In culo a tutti, aprendo le gambe da uomo che ebbe il (co)raggio solare di svelarsi crudamente omosessuale. Senza più la paura del giudizio altrui, che sempre lo fotté nel mai dir che lui invero sempre arse sol per un simile ardente e “al dente”. Mai dire “mare”…

Evviva il “tonno!”.

Evviva il Sole!

Eppur la notte si fa (s)fonda…

L’omosessuale, a parte le battute e le battone sui viali da viados, continua a non entrare nella società perché (re)spinto dai pregiudizi ferenti il suo orgoglio “penetrato”.

Allora, vaga nel sempre ancor mentire, non importa se attivo lo dà o, passivo, lo piglia.

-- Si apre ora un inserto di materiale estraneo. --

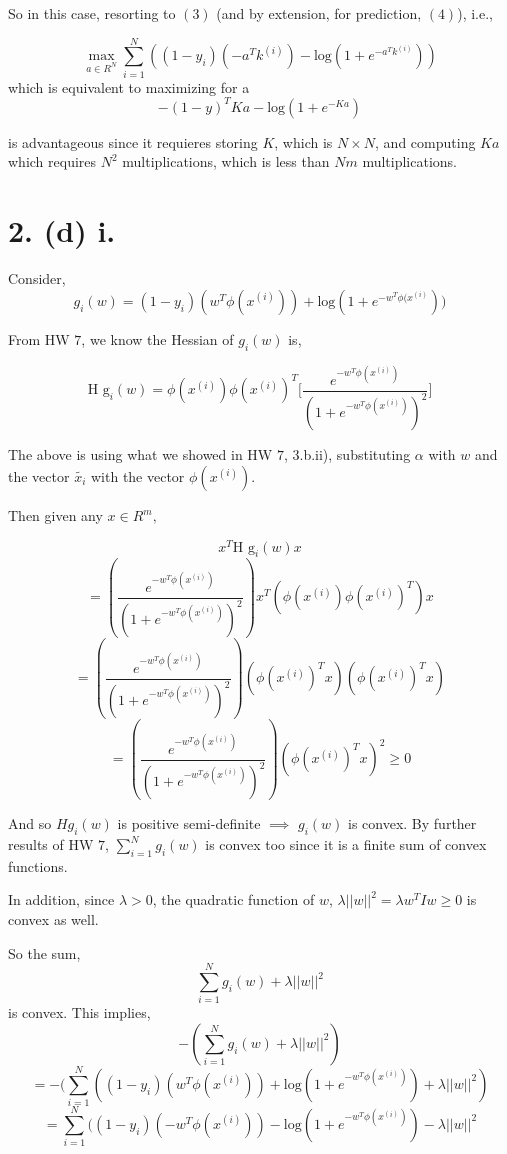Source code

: \documentclass[]{article}
\begin{document}
So in this case, resorting to \((3)\) (and by extension, for prediction,
\((4)\)), i.e.,

\[\max_{a \in R^N} \displaystyle \sum_{i=1}^{N}((1-y_i)(-a^Tk^{(i)})-\text{log}(1+e^{-a^Tk^{(i)}}))\]
which is equivalent to maximizing for a
\[-(1-y)^TKa-\text{log}(1+e^{-Ka})\]

is advantageous since it requieres storing \(K\), which is
\(N \times N\), and computing \(Ka\) which requires \(N^2\)
multiplications, which is less than \(Nm\) multiplications.

\hypertarget{d-i.}{%
\section{2. (d) i.}\label{d-i.}}

Consider,
\[g_i(w)=(1-y_i)(w^T\phi(x^{(i)}))+\text{log}(1+e^{-w^T\phi(x^{(i)}}))\]

From HW \(7\), we know the Hessian of \(g_i(w)\) is,

\[\text{H g}_i(w)=\phi(x^{(i)})\phi(x^{(i)})^T\big[\frac{e^{-w^T\phi(x^{(i)})}}{(1+e^{-w^T\phi(x^{(i)})})^2}\big]\]

The above is using what we showed in HW \(7\), \(3\).b.ii), substituting
\(\alpha\) with \(w\) and the vector \(\tilde{x_i}\) with the vector
\(\phi(x^{(i)})\).

Then given any \(x \in R^m,\)

\[x^T\text{H g}_i(w)x\]
\[=(\frac{e^{-w^T\phi(x^{(i)})}}{(1+e^{-w^T\phi(x^{(i)})})^2})x^T(\phi(x^{(i)})\phi(x^{(i)})^T)x\]
\[=(\frac{e^{-w^T\phi(x^{(i)})}}{(1+e^{-w^T\phi(x^{(i)})})^2})(\phi(x^{(i)})^Tx)(\phi(x^{(i)})^Tx)\]
\[=(\frac{e^{-w^T\phi(x^{(i)})}}{(1+e^{-w^T\phi(x^{(i)})})^2})(\phi(x^{(i)})^Tx)^2 \geq 0\]

And so \(Hg_i(w)\) is positive semi-definite \(\implies\) \(g_i(w)\) is
convex. By further results of HW \(7\),
\(\displaystyle \sum_{i=1}^{N}g_i(w)\) is convex too since it is a
finite sum of convex functions.

In addition, since \(\lambda > 0\), the quadratic function of \(w\),
\(\lambda||w||^2=\lambda w^TIw \geq0\) is convex as well.

So the sum, \[\displaystyle \sum_{i=1}^{N}g_i(w)+\lambda||w||^2\] is
convex. This implies,
\[-(\displaystyle \sum_{i=1}^{N}g_i(w)+\lambda||w||^2)\]
\[=-(\displaystyle \sum_{i=1}^{N}((1-y_i)(w^T\phi(x^{(i)}))+\text{log}(1+e^{-w^T\phi(x^{(i)})})+\lambda||w||^2)\]
\[=\displaystyle \sum_{i=1}^{N}((1-y_i)(-w^T\phi(x^{(i)}))-\text{log}(1+e^{-w^T\phi(x^{(i)})})-\lambda||w||^2\]
\end{document}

A questa società bigotta ancor non piace.

E finalmente potrà suicidarsi in san(t)a pace nell’Oceano Pacifico, senza che nessun possa più (o)metter “bocca” sulla sua scelta… “duramente” attaccata.

“Si attacchi” al cazzo.

 

L’oscena realtà dei (non) rapporti confidenziali, interpersonali

Una tizia contatto…

Guardo le sue foto. Di lei sempre nella natura, che abbraccia cani quasi lupo, coccola le fronde degli alberi in sue pose attorcigliate da serpentesca amazzone, foto di lei in Alaska col mar che le sguazza fra le lucide, terse, asciutte e abbronzate gambe, e par si scaldi, denudata anche nell’anima, nonostante il freddo polare. Lei che bacia un gatto e lo lecca fra noci di cocco da “cocca” in sue albicocche losche fra le esche, tra le frasche fresca, affusolandone, lei “isterica” d’inquadrature fermo-immagine a sussurrarti dallo schermo che non è una donna superficiale e schematica. Ma guarda nel (pro)fondo delle cos(c)e.

Lei che balla solo coperta da un bikini floreale col vento fra i capelli, svolazzando d’intercapedini prominenti d’un seno libero e sciolto eppur appunto di capezzoli appuntiti per il tuo “sacco” a pelo in lei appena (s)coperta.

Le scrivo che (at)tira e le chiedo l’amicizia per spronarla a una conoscenza selvaggia in cui possa sghiacciarmi dall’ibernato, gracchiante, inchiappettante, sdrucciolevole, “lungo” inverno “rigido” dei miei cazzi assonnati, da biscia a sonagli, visto che lei par che ami anche gli asini che ragliano e voglia sgranchirsele da g(i)nocc(hi)a scricchiolata a chiocciole.

Ah, su quelle scale scoscia.

Mi chiede se ho Facebook e io approvo… già mi (ar)rende provato.

Lei “accetta” e guarda, in tre secondi netti, due mie foto in cui son “venuto” come il cazzo.

Al che, taglia di (i)netto e mi scrive, recidendomi così decisa, che non sono il suo tipo perché le paio un topo. A questa topa non piacciono dunque anche i topi?

Che sia una zoccola e un’orsa, altro che (co)stella(zione) omonima, e sia solo, altro che Sole, in cerca della “pesca” dei “salmoni?”.

Non sono un salame, non abbocco alla sua carne cruda.

Insomma, si dichiarava di larghe vedute, si spacc(i)ava per selvatica e sganciata dalla società nauseante delle carni in scatola da market e Manz(ot)i(n).

Scoprii subito in lei che, come tutte le altre, voleva solo una scopata in mezzo al “bosco”.

Meglio le fragole vere a queste uve passerine.